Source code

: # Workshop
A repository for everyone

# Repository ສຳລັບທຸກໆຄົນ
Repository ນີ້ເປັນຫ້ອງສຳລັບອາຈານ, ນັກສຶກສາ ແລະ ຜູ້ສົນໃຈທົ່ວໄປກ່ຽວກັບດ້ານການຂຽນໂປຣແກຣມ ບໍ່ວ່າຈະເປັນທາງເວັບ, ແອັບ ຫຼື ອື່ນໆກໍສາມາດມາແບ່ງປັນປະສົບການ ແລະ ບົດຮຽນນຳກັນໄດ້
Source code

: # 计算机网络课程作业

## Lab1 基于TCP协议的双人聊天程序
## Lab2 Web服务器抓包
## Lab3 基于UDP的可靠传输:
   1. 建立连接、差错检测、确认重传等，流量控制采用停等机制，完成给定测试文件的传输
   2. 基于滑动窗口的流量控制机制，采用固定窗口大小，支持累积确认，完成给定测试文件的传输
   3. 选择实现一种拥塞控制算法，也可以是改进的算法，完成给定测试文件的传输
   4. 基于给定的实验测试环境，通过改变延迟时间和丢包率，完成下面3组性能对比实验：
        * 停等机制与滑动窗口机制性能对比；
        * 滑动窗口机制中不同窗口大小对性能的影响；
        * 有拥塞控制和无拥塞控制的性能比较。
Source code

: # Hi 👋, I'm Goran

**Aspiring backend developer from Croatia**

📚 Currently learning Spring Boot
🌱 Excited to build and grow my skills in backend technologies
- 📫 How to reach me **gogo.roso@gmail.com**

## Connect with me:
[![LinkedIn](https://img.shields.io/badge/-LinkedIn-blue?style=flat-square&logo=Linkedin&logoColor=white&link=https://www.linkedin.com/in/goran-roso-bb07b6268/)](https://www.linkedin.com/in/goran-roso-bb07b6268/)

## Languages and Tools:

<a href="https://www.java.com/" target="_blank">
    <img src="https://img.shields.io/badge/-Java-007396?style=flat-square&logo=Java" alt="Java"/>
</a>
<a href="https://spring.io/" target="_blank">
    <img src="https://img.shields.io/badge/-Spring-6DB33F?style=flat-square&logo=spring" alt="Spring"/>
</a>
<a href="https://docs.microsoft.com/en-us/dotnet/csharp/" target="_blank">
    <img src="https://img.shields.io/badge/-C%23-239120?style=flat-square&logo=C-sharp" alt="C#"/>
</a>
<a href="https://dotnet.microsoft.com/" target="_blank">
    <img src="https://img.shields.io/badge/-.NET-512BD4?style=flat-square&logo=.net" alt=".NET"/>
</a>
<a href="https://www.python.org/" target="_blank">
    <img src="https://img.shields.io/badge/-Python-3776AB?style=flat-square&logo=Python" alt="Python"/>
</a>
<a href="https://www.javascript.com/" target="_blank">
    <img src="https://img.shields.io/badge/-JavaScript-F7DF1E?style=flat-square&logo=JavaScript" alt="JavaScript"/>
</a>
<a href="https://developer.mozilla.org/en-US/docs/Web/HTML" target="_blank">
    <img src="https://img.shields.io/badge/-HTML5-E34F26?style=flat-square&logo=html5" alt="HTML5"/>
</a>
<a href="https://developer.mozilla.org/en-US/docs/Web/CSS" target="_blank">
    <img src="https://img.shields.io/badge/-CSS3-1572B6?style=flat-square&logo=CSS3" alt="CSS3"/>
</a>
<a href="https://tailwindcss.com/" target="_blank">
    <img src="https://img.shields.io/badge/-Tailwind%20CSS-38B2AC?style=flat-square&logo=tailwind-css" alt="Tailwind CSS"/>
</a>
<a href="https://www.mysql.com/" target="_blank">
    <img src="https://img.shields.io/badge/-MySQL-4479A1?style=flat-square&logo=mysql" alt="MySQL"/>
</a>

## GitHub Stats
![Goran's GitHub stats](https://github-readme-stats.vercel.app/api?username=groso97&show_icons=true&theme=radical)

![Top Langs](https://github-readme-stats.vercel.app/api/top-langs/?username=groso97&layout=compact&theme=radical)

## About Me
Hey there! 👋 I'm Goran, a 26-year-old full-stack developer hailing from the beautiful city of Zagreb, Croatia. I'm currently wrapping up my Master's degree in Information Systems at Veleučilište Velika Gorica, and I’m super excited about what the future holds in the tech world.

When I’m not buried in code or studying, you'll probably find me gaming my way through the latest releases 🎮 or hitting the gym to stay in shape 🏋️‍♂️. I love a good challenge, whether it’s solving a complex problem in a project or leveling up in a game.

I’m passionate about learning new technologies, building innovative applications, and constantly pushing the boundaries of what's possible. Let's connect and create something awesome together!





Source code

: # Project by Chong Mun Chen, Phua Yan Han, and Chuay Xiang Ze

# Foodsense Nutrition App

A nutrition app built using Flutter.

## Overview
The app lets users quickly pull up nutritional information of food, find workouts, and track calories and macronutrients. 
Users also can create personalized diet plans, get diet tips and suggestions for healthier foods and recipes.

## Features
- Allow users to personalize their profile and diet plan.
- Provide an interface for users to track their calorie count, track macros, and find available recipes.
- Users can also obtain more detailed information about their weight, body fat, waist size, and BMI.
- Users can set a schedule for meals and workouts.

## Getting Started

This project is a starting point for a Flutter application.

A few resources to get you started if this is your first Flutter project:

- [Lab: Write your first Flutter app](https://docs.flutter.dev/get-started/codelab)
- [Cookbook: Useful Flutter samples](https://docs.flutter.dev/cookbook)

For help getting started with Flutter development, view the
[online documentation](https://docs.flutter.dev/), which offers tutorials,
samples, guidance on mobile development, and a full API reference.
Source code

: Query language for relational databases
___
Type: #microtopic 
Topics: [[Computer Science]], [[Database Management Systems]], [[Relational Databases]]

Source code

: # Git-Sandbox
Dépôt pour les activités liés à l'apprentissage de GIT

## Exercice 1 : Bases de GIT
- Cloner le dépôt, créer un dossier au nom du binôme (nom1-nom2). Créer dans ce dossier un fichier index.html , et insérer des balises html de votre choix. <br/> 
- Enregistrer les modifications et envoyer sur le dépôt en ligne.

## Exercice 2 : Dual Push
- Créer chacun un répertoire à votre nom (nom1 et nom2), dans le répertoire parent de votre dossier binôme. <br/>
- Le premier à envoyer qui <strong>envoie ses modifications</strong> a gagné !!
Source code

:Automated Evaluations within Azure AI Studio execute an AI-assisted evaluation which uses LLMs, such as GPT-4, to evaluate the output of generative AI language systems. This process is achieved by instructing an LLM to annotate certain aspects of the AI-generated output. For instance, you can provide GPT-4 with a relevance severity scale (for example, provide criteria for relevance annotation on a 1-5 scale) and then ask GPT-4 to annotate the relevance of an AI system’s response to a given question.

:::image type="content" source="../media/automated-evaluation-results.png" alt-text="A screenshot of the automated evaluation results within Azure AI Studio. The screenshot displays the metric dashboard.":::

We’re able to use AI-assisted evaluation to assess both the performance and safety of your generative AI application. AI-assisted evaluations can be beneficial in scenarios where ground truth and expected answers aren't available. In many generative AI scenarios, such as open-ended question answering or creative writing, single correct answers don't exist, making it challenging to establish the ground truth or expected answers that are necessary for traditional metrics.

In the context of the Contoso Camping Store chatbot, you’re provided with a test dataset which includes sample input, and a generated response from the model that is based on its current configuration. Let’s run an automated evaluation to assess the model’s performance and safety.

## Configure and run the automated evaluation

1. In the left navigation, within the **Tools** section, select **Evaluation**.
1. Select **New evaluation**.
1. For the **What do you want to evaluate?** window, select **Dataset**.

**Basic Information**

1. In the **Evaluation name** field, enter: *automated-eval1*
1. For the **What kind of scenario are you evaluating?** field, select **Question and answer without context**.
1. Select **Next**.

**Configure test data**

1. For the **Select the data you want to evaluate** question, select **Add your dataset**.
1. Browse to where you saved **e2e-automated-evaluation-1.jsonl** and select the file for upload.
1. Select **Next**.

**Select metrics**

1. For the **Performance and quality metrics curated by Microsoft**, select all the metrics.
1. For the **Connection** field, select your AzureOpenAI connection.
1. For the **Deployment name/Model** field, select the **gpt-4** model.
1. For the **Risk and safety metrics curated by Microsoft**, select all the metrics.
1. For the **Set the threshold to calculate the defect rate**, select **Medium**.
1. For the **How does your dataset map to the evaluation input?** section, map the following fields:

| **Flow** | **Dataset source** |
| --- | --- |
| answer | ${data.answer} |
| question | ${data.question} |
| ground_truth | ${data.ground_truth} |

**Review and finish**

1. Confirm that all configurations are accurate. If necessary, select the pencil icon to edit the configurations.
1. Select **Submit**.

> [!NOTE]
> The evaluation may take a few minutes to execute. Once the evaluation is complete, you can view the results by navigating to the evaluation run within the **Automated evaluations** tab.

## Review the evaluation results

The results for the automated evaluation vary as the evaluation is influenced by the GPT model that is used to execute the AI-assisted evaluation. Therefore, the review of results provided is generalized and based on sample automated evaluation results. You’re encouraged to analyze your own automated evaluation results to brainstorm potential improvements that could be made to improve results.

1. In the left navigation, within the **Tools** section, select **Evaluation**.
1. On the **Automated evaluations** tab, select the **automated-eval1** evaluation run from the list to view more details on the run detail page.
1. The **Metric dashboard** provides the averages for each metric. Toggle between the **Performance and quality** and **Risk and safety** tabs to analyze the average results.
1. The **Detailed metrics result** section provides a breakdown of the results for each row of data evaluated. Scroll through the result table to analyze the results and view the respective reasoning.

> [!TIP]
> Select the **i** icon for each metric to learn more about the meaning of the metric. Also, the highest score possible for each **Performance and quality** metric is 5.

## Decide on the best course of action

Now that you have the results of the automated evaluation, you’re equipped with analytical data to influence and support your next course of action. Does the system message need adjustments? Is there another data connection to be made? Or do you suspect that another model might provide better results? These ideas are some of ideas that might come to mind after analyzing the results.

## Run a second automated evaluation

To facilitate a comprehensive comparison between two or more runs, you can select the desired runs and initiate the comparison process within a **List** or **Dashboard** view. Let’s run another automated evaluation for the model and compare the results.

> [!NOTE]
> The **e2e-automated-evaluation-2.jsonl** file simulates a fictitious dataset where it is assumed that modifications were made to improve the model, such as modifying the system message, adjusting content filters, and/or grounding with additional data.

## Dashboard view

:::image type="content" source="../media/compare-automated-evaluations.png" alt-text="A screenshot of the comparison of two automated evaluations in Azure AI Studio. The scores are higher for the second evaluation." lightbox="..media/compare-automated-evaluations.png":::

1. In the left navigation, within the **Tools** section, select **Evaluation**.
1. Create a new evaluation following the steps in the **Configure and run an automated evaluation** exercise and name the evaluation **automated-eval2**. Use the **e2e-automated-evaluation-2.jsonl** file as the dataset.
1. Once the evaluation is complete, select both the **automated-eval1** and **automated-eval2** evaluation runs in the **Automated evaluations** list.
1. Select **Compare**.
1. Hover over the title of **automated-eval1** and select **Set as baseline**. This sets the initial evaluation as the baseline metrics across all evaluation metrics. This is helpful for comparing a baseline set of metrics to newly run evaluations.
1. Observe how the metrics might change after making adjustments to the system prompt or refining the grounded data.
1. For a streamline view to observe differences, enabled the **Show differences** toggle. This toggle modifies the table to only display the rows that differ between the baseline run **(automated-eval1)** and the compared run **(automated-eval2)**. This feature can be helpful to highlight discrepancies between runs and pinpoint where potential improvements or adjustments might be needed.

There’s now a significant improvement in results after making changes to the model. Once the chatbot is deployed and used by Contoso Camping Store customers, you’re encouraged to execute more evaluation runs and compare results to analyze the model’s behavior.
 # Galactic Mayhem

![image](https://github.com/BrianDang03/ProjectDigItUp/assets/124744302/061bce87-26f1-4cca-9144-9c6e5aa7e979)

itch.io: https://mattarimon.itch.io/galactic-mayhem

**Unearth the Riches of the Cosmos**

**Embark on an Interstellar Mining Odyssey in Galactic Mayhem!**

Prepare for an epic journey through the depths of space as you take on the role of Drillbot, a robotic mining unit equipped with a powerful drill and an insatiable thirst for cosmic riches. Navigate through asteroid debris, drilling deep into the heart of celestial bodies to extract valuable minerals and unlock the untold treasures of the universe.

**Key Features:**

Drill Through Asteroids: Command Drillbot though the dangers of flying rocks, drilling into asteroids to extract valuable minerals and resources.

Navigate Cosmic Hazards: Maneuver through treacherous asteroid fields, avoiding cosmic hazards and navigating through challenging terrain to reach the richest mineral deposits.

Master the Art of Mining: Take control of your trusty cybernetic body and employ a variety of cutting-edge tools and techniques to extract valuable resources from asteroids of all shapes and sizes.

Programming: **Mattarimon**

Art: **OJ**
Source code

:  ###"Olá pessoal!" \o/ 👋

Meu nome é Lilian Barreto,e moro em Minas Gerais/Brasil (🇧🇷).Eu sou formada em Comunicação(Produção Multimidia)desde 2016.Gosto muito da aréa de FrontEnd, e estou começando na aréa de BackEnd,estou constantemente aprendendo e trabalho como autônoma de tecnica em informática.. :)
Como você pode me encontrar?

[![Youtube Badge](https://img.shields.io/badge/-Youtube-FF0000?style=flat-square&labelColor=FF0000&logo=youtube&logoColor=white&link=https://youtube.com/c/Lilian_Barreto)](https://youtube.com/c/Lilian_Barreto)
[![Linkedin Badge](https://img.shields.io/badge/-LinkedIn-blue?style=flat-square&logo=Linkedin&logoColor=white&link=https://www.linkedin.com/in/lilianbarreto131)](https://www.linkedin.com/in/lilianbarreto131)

* TASK TO CARRY OUT: The expected output is the lines from the one with "Como você pode me encontrar?" through the end of the data, exactly as written and nothing more.

* ANSWER FOR THE TASK:
Como você pode me encontrar?

[![Youtube Badge](https://img.shields.io/badge/-Youtube-FF0000?style=flat-square&labelColor=FF0000&logo=youtube&logoColor=white&link=https://youtube.com/c/Lilian_Barreto)](https://youtube.com/c/Lilian_Barreto)
[![Linkedin Badge](https://img.shields.io/badge/-LinkedIn-blue?style=flat-square&logo=Linkedin&logoColor=white&link=https://www.linkedin.com/in/lilianbarreto131)](https://www.linkedin.com/in/lilianbarreto131)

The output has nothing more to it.